Work required: Provide the number of lines in the records that hold the string "модуля", without any other words.

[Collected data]
Content starts

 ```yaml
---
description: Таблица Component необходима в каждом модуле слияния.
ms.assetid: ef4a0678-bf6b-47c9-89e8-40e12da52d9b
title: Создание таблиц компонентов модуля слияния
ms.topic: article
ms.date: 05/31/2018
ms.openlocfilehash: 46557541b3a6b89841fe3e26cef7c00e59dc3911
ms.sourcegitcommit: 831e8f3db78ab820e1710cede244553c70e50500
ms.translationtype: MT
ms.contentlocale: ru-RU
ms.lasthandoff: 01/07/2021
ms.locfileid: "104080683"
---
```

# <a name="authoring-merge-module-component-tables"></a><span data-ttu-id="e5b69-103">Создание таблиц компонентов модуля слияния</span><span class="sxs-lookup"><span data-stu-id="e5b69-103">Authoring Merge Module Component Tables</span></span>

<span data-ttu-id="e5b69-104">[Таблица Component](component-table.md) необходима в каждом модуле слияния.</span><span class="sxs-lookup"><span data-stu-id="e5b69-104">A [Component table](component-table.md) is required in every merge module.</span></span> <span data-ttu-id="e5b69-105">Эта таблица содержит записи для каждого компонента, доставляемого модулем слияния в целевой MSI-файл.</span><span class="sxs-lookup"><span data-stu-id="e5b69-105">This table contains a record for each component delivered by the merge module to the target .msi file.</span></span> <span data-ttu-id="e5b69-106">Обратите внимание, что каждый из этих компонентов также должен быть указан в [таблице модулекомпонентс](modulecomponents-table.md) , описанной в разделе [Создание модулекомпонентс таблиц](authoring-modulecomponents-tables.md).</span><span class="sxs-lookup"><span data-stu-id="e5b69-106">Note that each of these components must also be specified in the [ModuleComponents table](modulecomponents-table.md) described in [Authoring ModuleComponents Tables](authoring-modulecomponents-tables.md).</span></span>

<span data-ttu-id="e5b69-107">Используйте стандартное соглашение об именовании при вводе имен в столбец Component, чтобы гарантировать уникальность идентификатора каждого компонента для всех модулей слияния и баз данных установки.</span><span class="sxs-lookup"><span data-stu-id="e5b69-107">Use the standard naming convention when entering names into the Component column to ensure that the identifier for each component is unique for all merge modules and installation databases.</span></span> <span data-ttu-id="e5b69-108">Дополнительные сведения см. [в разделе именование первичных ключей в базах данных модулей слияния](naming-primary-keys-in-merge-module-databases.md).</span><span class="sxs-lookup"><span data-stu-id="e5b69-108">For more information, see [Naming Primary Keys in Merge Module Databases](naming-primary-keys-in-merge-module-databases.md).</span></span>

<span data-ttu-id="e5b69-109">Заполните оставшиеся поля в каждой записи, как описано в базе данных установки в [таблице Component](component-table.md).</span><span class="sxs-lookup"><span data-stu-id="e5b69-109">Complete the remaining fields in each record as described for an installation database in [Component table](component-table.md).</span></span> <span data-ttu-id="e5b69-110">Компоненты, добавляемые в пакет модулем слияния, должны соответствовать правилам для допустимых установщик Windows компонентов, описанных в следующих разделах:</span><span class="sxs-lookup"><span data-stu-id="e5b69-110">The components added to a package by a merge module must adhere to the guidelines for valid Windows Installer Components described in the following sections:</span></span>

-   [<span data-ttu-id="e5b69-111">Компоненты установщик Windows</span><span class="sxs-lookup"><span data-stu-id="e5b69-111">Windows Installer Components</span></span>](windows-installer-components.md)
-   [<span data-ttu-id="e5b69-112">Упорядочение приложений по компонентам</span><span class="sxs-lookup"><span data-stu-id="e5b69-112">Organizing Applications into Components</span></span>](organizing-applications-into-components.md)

Content ends

Solution: 2